START Information provided
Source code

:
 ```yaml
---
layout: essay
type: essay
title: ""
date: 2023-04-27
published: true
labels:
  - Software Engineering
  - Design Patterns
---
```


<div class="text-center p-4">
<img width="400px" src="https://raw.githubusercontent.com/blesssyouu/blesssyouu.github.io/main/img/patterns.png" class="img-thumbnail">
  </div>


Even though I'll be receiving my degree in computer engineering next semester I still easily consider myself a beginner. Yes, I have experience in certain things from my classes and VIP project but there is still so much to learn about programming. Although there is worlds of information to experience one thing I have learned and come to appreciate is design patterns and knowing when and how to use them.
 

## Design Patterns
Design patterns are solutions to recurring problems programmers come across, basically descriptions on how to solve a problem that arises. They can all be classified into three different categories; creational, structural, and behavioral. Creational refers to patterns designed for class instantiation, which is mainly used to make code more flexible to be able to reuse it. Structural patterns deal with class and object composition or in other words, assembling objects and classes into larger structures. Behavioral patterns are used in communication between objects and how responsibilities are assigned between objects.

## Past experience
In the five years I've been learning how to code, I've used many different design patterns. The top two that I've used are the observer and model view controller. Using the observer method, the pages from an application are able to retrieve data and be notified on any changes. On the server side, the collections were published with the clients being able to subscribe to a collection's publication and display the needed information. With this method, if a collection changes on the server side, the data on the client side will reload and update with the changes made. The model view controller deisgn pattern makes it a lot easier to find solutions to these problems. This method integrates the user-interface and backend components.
END Information provided
## Exercise description
Please copy each entry. Leave nothing out.

## Solution to the problem
Source code

:
 ```yaml
---
layout: essay
type: essay
title: ""
date: 2023-04-27
published: true
labels:
  - Software Engineering
  - Design Patterns
---
```


<div class="text-center p-4">
<img width="400px" src="https://raw.githubusercontent.com/blesssyouu/blesssyouu.github.io/main/img/patterns.png" class="img-thumbnail">
  </div>


Even though I'll be receiving my degree in computer engineering next semester I still easily consider myself a beginner. Yes, I have experience in certain things from my classes and VIP project but there is still so much to learn about programming. Although there is worlds of information to experience one thing I have learned and come to appreciate is design patterns and knowing when and how to use them.
 

## Design Patterns
Design patterns are solutions to recurring problems programmers come across, basically descriptions on how to solve a problem that arises. They can all be classified into three different categories; creational, structural, and behavioral. Creational refers to patterns designed for class instantiation, which is mainly used to make code more flexible to be able to reuse it. Structural patterns deal with class and object composition or in other words, assembling objects and classes into larger structures. Behavioral patterns are used in communication between objects and how responsibilities are assigned between objects.

## Past experience
In the five years I've been learning how to code, I've used many different design patterns. The top two that I've used are the observer and model view controller. Using the observer method, the pages from an application are able to retrieve data and be notified on any changes. On the server side, the collections were published with the clients being able to subscribe to a collection's publication and display the needed information. With this method, if a collection changes on the server side, the data on the client side will reload and update with the changes made. The model view controller deisgn pattern makes it a lot easier to find solutions to these problems. This method integrates the user-interface and backend components.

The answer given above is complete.